**Input for this task:**

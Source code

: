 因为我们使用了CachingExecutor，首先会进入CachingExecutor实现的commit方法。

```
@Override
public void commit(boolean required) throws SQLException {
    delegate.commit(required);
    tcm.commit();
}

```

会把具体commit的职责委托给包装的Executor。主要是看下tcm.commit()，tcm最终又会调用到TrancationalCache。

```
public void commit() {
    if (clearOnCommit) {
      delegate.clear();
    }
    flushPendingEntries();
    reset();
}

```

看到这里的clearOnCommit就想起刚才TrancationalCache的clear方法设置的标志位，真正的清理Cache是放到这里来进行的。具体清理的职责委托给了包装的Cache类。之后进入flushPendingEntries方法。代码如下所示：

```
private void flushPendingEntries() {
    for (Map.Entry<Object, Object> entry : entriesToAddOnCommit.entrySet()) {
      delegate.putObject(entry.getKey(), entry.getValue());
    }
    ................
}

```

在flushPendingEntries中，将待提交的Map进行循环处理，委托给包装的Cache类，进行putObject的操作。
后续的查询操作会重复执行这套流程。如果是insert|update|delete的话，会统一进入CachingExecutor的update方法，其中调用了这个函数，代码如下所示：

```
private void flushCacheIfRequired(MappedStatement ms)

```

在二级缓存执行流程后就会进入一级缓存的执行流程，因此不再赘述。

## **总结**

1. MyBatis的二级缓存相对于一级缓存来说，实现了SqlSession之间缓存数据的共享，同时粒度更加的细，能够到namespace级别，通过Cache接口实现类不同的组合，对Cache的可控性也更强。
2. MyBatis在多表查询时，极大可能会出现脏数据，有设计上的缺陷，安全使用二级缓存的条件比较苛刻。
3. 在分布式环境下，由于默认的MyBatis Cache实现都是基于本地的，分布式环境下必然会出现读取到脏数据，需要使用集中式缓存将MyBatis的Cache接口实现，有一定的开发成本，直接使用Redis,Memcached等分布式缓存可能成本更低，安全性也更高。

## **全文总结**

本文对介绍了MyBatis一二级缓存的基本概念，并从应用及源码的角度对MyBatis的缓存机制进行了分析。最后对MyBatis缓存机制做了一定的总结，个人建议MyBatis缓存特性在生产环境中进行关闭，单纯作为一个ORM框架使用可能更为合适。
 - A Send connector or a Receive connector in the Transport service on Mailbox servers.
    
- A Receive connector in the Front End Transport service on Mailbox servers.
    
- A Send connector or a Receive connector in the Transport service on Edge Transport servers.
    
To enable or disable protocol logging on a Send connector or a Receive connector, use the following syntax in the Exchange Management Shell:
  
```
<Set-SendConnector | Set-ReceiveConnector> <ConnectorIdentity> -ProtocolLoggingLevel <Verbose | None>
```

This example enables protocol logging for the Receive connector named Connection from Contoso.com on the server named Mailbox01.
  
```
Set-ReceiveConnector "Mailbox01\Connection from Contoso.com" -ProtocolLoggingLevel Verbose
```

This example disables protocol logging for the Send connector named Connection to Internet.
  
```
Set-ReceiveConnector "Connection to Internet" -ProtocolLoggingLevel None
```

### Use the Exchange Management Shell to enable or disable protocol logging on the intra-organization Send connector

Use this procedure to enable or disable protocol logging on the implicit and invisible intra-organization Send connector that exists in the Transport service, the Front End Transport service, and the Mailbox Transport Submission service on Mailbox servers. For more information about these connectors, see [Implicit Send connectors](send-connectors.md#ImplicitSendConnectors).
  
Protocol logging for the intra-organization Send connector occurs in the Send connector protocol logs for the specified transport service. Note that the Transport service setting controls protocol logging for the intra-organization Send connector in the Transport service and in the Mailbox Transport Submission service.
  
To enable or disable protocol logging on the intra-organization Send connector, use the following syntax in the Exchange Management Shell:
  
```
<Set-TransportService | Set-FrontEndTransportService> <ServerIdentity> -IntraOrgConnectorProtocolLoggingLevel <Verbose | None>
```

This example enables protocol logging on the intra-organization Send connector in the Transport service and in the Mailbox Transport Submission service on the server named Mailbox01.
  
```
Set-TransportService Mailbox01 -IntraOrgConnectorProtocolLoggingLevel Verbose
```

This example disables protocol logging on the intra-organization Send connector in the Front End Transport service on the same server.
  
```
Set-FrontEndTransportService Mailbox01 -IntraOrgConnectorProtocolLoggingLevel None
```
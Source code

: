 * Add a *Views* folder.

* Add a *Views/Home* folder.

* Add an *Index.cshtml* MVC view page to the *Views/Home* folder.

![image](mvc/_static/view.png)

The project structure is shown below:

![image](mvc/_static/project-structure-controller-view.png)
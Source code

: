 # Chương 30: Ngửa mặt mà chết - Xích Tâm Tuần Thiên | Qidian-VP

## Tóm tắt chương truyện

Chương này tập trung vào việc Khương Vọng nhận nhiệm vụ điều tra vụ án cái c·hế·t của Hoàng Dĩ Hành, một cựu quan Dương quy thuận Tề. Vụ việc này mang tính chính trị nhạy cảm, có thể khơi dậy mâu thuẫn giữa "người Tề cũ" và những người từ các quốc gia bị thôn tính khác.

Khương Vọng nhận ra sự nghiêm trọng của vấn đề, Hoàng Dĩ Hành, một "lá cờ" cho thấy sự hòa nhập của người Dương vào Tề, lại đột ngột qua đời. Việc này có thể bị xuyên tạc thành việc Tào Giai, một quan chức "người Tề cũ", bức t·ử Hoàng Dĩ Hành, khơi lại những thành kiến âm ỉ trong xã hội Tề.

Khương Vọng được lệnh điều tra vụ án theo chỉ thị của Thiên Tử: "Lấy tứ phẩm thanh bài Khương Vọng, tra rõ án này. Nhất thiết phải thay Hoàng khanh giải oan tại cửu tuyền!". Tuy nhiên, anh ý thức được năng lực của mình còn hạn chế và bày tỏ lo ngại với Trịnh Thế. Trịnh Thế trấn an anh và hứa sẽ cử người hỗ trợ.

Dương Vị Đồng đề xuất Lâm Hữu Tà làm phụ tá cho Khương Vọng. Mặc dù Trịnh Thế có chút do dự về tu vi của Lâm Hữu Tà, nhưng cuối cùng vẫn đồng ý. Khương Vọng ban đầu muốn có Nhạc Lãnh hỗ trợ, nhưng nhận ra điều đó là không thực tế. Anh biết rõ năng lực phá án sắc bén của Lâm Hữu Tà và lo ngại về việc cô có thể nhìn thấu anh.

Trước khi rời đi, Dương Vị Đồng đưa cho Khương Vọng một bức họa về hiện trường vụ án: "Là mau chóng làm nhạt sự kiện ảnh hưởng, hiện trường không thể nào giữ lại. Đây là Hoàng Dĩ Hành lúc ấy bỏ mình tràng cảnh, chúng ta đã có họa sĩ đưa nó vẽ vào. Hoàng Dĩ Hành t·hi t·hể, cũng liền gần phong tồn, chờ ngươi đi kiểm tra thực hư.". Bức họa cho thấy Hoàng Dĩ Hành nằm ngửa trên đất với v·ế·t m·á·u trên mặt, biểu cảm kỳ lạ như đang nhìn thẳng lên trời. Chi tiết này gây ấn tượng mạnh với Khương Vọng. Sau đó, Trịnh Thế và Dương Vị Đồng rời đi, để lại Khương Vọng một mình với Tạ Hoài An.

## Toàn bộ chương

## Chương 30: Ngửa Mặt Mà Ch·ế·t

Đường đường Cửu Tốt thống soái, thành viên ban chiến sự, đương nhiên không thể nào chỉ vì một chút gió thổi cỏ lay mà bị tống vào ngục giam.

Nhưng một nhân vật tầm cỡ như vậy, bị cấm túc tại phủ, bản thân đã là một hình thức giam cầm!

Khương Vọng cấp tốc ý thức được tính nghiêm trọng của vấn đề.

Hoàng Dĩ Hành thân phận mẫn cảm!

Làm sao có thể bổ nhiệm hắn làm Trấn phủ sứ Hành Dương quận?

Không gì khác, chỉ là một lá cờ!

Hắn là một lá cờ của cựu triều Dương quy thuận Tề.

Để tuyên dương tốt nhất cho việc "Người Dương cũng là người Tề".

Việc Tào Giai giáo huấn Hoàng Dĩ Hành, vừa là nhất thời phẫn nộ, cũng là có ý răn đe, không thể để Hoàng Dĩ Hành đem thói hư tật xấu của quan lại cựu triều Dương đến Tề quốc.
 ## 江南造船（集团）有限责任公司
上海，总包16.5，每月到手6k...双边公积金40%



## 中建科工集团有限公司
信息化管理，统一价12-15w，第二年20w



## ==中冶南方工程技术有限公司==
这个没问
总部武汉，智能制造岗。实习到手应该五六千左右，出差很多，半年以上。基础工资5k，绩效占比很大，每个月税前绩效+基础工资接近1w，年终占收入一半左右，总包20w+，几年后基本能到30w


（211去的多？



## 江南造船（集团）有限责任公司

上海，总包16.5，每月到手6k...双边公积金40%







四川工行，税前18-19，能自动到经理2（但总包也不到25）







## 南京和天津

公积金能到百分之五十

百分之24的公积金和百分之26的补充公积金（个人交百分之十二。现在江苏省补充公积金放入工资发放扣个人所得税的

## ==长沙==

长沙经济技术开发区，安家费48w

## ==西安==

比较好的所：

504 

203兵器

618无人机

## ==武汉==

**Task to complete:**
All that is wanted is the run of lines from the start of the data through the line containing "在二级缓存执行流程后就会进入一级缓存的执行流程，因此不再赘述。", copied word for word.

**Answer area:**
Source code

: 因为我们使用了CachingExecutor，首先会进入CachingExecutor实现的commit方法。

```
@Override
public void commit(boolean required) throws SQLException {
    delegate.commit(required);
    tcm.commit();
}

```

会把具体commit的职责委托给包装的Executor。主要是看下tcm.commit()，tcm最终又会调用到TrancationalCache。

```
public void commit() {
    if (clearOnCommit) {
      delegate.clear();
    }
    flushPendingEntries();
    reset();
}

```

看到这里的clearOnCommit就想起刚才TrancationalCache的clear方法设置的标志位，真正的清理Cache是放到这里来进行的。具体清理的职责委托给了包装的Cache类。之后进入flushPendingEntries方法。代码如下所示：

```
private void flushPendingEntries() {
    for (Map.Entry<Object, Object> entry : entriesToAddOnCommit.entrySet()) {
      delegate.putObject(entry.getKey(), entry.getValue());
    }
    ................
}

```

在flushPendingEntries中，将待提交的Map进行循环处理，委托给包装的Cache类，进行putObject的操作。
后续的查询操作会重复执行这套流程。如果是insert|update|delete的话，会统一进入CachingExecutor的update方法，其中调用了这个函数，代码如下所示：

```
private void flushCacheIfRequired(MappedStatement ms)

```

在二级缓存执行流程后就会进入一级缓存的执行流程，因此不再赘述。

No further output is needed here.